I like to use 3kDa amicon filters when I run serum samples, those would probably work well with your application. I have used those filters on samples anywhere from 50 uL to 400 uL.  

Also, I can't really tell from the picture you posted, but are you using a stacking gel? That can definitely help to increase resolution.

[Drake1982]

proteaMatt, on 09 July 2012 - 04:41 AM, said:

I like to use 3kDa amicon filters when I run serum samples, those would probably work well with your application. I have used those filters on samples anywhere from 50 uL to 400 uL.  

Also, I can't really tell from the picture you posted, but are you using a stacking gel? That can definitely help to increase resolution.

Hi, Thanks for your reply! The idea with the filter sounds great .. hope they are not too expensive. ... And yeah, I do have a stacking gel, but cut it away before I started with the staining ...

[mdfenko]

a couple of things:

you can desalt by drop dialysis

resolution of low mw proteins and peptides is often poor, even with a high acrylamide percentage, with tris-glycine-sds gels. you can get exceptional resolution of your proteins of interest with a 10% tris-tricine-sds gel (shagger and von jagow).

[Drake1982]

mdfenko, on 09 July 2012 - 08:30 AM, said:

a couple of things:

you can desalt by drop dialysis

resolution of low mw proteins and peptides is often poor, even with a high acrylamide percentage, with tris-glycine-sds gels. you can get exceptional resolution of your proteins of interest with a 10% tris-tricine-sds gel (shagger and von jagow).

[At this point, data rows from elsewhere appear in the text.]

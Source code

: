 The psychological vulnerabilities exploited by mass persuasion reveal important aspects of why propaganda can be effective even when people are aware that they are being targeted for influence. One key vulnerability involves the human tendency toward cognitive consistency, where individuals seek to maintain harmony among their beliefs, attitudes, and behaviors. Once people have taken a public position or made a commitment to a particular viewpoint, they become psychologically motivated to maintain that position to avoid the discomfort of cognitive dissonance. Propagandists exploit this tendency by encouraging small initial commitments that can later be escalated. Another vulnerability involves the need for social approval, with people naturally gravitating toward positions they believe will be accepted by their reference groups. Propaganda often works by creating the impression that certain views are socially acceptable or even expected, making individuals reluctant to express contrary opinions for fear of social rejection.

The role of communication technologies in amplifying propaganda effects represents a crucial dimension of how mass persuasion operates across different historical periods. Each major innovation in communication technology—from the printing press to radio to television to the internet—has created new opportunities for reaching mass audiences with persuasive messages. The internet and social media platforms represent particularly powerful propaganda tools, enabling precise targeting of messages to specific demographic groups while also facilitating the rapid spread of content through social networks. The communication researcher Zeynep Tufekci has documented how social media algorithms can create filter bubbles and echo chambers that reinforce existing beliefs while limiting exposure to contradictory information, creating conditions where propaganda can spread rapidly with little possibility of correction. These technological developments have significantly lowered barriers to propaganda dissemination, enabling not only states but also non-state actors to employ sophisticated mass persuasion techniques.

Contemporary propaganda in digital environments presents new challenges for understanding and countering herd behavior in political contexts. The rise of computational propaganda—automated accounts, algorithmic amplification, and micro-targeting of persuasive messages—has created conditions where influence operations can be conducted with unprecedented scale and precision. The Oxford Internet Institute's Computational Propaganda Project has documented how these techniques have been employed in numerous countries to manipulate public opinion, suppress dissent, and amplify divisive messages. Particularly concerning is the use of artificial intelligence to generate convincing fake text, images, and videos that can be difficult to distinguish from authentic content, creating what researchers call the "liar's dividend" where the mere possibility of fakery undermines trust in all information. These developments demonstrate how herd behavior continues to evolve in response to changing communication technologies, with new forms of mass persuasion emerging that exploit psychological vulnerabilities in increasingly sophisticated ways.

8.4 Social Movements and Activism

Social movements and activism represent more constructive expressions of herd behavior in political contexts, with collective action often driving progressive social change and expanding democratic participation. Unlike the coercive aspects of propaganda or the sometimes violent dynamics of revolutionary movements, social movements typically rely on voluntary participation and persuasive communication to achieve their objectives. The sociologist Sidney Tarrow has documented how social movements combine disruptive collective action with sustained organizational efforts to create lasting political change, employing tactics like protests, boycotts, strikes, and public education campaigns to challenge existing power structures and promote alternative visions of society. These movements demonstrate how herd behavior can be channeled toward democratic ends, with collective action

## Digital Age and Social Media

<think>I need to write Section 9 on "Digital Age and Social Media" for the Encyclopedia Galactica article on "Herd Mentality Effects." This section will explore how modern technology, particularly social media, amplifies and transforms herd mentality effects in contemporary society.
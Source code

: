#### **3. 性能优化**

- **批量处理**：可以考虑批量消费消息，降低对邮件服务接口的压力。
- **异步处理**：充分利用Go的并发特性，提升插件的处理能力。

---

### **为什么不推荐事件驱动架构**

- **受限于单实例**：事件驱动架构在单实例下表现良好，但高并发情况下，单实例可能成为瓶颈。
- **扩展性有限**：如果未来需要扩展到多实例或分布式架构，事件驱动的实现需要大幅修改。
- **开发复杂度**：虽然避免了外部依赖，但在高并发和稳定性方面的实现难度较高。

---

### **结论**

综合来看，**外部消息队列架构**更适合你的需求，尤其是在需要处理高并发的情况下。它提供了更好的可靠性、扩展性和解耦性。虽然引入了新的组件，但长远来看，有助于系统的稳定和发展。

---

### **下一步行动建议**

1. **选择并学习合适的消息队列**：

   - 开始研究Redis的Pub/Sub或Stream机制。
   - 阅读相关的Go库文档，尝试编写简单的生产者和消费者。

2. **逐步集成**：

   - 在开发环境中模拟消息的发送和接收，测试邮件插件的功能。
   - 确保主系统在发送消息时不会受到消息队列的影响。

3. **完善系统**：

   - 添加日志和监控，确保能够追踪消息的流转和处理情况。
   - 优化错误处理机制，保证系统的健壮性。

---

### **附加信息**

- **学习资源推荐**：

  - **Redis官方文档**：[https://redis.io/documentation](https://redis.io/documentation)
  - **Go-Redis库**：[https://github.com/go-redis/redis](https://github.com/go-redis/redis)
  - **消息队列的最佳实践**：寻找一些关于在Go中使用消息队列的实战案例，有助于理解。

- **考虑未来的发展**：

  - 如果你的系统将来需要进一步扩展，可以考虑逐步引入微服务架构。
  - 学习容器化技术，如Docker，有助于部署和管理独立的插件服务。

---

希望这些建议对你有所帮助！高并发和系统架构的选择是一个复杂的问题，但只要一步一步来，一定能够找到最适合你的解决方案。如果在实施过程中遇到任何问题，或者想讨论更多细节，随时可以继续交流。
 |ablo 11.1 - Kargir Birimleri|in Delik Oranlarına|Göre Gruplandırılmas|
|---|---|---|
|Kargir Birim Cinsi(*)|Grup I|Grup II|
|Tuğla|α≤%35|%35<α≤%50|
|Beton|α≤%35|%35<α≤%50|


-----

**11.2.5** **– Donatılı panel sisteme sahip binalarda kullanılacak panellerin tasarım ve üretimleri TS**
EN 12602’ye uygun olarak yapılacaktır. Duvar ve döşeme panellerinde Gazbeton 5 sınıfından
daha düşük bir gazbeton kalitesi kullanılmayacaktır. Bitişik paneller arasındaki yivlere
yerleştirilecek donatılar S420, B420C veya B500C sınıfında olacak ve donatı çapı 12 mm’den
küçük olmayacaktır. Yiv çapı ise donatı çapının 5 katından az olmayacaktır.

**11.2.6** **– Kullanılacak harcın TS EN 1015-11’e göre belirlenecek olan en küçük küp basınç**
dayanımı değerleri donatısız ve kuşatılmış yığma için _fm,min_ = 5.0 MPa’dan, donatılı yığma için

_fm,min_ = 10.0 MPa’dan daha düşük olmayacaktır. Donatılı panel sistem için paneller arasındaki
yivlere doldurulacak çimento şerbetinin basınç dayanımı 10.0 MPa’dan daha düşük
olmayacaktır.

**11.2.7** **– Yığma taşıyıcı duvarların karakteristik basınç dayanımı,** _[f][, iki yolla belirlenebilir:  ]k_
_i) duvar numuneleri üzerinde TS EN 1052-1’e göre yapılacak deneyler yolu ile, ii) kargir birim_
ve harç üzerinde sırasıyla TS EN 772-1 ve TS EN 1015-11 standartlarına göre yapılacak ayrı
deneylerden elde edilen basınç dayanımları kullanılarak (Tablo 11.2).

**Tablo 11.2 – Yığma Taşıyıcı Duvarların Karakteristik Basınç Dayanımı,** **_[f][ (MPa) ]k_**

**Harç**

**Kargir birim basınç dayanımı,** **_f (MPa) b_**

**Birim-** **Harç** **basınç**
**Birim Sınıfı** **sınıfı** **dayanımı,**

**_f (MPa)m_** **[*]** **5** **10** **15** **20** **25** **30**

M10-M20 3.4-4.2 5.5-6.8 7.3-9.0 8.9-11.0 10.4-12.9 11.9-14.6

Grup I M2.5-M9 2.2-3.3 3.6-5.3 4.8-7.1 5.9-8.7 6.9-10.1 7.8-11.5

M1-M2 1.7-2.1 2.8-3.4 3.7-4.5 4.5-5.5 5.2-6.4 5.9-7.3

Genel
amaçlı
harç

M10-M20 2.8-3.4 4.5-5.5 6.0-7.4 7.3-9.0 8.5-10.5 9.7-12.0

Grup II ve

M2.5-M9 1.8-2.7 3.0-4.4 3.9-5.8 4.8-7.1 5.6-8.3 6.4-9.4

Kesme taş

Hi, Thanks for your answer .. I might give this a shot tomorrow .. is there any chance you have a protocol available; for preparing the gel as well as the buffer? Can I run those gels with any system? Since I found this statement:

Tris-Tricine-SDS (TTS) running buffer is the cathode (upper reservoir) buffer

I'm a little bit confused .. what does it mean with the upper reservoir? Do I need a special system for that .. do I also need an anode buffer?

Thanks, Daniel

EDIT: So I guess the upper reservoir is the part of the assembly between the glass plates and the lower reservoir is whole tank?

Edited by Drake1982, 09 July 2012 - 11:42 AM.

[mdfenko]

here's the protocol (in rich text format):

Attached Files

•  tris-tricine-sds-page.rtf   53.69K   146 downloads

[Drake1982]

mdfenko, on 11 July 2012 - 07:21 AM, said:

here's the protocol (in rich text format):

Thanks for the protocol .. I've already found a similar one online and already tried the run yesterday ...
but unfortunately, it totally failed ... I completely overlooked the fact that you run it at low voltage for quite a few hours. So after realizing that my running front was basically not moving, I increased the voltage ... which in fact was not a good idea ... so I ended up with a totally screwed gel .. not telling me anything ... but I'll repeat it with an overnight run at low voltage

... do I have to cool the buffer or can I run it at room temperature overnight?

BTW: How can I understand your gel preparation? What are the 10% spacer and the 10% running good for? And do I need them? And what would the size
be? And what do you mean with (runs “–“ to “+”)?


Thanks!

Edited by Drake1982, 11 July 2012 - 08:51 AM.

[mdfenko]

it is run at room temperature.

the original formulation had a 3 part gel: stack, spacer, and running gel. the 10% running gel is good for separating proteins in your size range. the 16.5% running gel is good for smaller proteins and peptides (we used it for neuropeptides including enkephalins).

we found that we could omit the spacer gel if we run a gradient gel.

if you look at the original paper, it gives the length that they worked out for each layer (you can scale them to your dimensions).

runs "-" to "+" is to tell the order of the electrodes (this is the standard configuration).

here is a later version of the protocol (with explanations):

Attached Files

•  tricine-sds page.pdf   209.29K   93 downloads

[Drake1982]

That's really nice! Thanks a lot! I appreciate your help!